### What you are asked to do
Pick out the lines below that include the string "blob".

+++

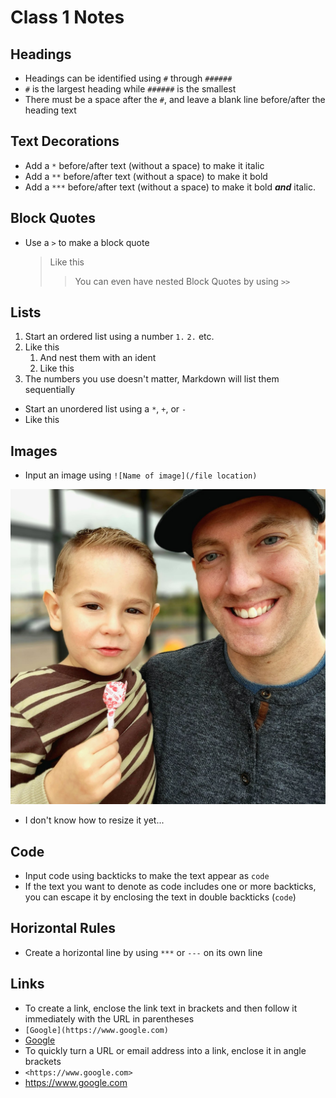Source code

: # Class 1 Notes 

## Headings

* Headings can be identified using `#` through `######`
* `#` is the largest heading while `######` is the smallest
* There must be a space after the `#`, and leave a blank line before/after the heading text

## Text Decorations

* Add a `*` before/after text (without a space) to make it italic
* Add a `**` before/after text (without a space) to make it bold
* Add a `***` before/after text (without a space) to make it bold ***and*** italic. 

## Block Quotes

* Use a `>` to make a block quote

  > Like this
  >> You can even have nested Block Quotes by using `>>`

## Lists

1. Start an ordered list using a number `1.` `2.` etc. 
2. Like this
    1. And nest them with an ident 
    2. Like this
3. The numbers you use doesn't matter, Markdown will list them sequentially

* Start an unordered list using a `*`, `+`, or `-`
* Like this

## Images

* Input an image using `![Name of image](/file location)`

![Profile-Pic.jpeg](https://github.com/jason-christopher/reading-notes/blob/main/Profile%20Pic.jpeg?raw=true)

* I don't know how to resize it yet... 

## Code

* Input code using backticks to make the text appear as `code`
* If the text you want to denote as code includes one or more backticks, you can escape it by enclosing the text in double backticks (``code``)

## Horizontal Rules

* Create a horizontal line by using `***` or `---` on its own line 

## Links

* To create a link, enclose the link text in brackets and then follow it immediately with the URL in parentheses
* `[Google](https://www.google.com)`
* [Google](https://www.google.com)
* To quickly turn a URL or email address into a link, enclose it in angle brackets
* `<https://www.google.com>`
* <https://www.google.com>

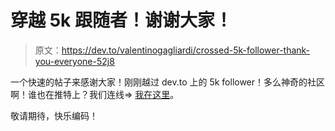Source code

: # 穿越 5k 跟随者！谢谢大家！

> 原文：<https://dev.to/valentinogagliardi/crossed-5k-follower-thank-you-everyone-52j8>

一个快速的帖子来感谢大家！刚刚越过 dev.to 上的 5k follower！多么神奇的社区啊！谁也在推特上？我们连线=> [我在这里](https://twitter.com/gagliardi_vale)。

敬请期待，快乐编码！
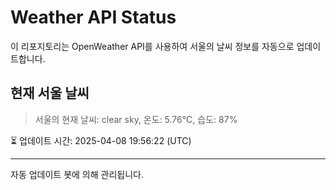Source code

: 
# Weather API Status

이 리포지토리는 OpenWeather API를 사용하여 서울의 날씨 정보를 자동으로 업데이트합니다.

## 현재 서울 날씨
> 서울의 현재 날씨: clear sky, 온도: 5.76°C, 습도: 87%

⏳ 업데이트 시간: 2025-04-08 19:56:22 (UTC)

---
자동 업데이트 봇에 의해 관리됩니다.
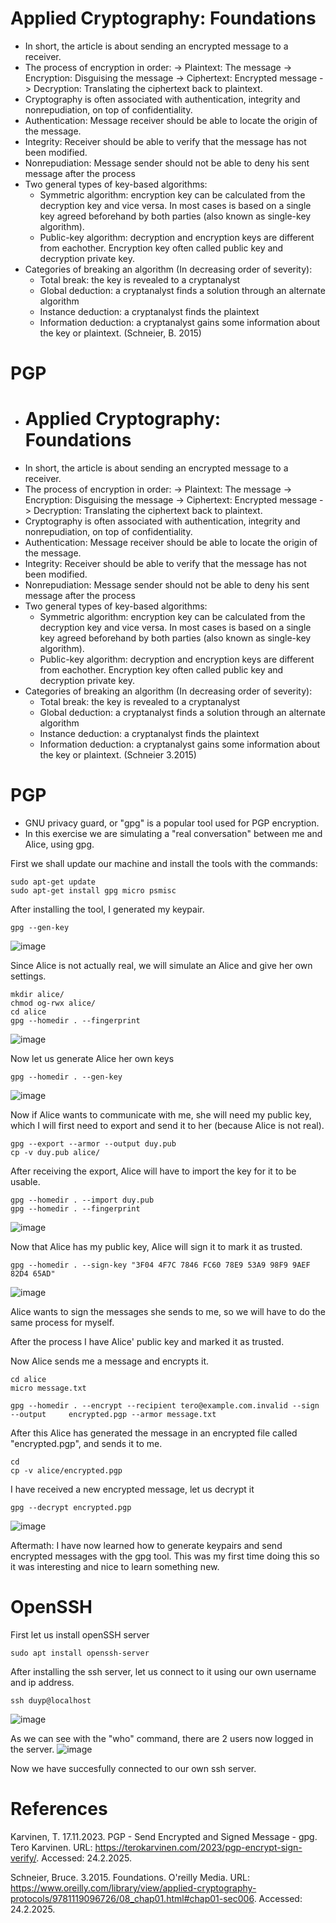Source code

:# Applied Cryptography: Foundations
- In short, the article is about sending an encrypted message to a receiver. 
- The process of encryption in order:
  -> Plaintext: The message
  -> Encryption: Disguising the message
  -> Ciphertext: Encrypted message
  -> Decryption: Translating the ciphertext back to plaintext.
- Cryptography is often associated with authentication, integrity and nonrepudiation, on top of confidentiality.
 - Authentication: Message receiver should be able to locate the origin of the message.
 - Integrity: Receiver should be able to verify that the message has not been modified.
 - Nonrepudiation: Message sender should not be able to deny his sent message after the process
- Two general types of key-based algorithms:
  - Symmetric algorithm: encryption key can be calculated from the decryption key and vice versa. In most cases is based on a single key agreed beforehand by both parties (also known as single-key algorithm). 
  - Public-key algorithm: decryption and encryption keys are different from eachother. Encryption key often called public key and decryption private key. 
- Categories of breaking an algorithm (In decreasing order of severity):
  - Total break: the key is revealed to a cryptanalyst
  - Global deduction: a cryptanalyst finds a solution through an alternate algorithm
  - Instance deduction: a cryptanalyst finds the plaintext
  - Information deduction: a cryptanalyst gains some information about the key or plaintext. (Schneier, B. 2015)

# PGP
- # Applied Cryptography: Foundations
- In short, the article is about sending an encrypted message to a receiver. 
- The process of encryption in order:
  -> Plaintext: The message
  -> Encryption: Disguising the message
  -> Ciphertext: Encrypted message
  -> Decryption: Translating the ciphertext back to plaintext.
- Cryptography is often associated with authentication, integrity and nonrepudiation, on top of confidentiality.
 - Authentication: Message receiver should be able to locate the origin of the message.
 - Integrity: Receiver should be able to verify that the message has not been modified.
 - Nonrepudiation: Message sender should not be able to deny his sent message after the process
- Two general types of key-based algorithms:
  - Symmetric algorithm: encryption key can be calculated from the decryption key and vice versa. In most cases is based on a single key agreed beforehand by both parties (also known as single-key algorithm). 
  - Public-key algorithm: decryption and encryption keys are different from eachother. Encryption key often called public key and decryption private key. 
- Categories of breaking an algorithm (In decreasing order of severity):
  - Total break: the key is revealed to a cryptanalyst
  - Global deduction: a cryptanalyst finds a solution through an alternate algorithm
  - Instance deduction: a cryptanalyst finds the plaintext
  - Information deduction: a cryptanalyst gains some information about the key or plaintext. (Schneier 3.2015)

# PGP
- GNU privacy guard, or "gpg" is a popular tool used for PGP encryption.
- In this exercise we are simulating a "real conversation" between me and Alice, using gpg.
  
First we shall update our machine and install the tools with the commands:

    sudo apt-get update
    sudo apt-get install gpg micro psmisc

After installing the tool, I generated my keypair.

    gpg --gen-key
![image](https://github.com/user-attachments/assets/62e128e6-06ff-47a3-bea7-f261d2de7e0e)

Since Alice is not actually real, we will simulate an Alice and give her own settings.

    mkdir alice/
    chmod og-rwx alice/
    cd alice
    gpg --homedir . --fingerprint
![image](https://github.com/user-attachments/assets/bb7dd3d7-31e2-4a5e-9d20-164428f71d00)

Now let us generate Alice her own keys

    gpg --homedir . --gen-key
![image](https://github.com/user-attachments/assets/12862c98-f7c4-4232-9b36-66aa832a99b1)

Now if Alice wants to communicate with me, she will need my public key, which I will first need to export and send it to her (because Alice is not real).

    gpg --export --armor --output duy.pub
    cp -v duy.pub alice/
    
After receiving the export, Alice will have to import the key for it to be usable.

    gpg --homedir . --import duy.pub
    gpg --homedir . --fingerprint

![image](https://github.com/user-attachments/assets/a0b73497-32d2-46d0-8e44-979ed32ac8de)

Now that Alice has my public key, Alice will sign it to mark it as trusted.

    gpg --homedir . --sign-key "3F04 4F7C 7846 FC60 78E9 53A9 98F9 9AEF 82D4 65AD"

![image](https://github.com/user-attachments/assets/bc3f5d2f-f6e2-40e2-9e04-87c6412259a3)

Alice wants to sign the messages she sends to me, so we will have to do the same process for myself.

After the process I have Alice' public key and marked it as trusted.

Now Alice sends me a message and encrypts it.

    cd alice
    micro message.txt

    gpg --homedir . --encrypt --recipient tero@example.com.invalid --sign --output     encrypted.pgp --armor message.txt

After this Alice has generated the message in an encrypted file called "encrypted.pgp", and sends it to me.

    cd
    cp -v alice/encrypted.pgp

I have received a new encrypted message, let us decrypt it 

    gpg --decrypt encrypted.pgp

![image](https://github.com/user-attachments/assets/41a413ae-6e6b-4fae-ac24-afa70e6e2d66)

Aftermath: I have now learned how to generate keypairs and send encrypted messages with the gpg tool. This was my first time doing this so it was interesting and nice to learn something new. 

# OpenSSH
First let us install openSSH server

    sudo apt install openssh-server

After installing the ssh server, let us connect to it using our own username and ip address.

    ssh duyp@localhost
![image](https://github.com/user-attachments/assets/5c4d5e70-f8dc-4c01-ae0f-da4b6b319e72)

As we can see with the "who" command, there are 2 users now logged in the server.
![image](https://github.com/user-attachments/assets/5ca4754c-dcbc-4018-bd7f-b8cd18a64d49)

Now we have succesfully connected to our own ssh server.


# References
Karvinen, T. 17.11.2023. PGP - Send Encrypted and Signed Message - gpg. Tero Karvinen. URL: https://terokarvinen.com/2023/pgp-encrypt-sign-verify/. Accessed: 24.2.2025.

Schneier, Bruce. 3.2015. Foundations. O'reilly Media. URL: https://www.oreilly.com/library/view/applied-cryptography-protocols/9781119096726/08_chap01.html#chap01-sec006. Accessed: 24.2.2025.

+++

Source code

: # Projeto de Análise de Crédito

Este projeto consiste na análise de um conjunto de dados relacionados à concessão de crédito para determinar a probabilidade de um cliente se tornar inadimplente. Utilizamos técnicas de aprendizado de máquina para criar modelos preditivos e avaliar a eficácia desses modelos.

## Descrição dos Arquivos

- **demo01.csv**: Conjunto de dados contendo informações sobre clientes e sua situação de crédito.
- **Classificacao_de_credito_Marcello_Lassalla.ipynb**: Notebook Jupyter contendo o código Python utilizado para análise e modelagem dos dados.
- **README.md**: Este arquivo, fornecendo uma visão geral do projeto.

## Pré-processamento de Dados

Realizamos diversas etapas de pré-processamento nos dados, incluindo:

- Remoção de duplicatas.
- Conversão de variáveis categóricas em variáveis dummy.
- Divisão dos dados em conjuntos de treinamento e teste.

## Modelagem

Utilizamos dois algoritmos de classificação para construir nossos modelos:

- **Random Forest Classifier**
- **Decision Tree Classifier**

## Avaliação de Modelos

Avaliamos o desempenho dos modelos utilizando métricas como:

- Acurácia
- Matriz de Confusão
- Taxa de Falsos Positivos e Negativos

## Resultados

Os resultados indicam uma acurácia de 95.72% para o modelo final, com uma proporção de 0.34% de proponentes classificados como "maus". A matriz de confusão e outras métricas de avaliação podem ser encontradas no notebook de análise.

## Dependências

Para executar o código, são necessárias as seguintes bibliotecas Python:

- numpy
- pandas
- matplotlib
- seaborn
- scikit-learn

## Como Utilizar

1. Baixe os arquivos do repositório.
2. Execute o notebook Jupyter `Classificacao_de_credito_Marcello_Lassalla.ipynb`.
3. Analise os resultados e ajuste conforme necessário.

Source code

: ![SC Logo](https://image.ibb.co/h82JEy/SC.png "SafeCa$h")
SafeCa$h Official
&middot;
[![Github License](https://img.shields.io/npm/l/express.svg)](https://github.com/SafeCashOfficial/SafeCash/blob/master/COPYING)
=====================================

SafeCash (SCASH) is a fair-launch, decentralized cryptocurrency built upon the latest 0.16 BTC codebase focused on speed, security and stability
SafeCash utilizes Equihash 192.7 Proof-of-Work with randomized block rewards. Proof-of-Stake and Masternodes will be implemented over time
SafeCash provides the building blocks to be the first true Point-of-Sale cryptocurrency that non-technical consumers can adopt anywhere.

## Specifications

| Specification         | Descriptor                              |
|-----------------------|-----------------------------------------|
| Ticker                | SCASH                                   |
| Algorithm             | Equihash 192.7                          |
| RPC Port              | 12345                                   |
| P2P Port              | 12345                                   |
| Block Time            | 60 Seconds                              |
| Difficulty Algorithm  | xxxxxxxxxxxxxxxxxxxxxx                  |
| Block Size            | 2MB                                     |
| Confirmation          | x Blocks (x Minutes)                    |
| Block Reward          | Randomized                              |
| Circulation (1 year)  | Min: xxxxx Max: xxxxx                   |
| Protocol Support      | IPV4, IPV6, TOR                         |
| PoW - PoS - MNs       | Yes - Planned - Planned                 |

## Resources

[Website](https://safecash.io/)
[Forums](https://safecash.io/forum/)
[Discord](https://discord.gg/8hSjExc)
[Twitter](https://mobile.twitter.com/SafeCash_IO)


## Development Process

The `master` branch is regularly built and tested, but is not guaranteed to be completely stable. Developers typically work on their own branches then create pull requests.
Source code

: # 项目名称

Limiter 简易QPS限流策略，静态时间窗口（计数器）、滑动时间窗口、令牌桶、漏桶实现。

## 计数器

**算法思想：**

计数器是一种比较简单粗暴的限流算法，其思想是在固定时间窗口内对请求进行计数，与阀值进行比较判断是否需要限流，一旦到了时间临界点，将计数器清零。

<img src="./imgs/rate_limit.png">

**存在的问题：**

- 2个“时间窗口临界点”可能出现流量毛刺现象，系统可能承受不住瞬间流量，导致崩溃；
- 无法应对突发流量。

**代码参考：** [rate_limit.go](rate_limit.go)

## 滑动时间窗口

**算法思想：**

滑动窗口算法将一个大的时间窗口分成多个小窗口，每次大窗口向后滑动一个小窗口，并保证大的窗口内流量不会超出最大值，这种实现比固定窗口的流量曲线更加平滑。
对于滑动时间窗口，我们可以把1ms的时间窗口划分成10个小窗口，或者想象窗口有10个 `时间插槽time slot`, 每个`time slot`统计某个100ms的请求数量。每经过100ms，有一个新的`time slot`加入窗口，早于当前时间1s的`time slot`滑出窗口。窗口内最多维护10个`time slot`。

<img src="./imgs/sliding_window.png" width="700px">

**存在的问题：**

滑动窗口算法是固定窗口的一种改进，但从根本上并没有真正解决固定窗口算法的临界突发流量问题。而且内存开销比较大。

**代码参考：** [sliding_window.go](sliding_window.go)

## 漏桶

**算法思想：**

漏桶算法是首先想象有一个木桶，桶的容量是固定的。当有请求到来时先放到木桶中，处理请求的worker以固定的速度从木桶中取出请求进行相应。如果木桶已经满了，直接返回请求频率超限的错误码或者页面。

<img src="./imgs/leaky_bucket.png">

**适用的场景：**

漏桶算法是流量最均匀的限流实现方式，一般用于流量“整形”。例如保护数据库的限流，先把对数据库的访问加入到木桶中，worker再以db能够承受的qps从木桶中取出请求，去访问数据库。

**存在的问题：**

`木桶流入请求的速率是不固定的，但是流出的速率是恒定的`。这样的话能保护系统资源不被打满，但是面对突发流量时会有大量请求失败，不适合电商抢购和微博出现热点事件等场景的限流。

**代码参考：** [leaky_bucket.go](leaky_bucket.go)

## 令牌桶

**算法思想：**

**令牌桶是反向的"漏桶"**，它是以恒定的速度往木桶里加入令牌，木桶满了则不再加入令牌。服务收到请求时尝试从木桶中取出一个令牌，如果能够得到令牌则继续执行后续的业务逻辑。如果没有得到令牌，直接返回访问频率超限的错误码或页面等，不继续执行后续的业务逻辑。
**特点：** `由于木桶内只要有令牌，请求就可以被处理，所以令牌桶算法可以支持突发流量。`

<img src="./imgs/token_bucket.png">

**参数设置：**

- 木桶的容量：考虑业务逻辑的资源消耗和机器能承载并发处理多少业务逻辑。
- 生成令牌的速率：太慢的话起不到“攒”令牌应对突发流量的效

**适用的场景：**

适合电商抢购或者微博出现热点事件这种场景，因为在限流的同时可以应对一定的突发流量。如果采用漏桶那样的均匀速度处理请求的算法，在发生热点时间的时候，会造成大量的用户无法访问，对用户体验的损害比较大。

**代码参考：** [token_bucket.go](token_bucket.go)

+++

### Exercise solution
![Profile-Pic.jpeg](https://github.com/jason-christopher/reading-notes/blob/main/Profile%20Pic.jpeg?raw=true)
[![Github License](https://img.shields.io/npm/l/express.svg)](https://github.com/SafeCashOfficial/SafeCash/blob/master/COPYING)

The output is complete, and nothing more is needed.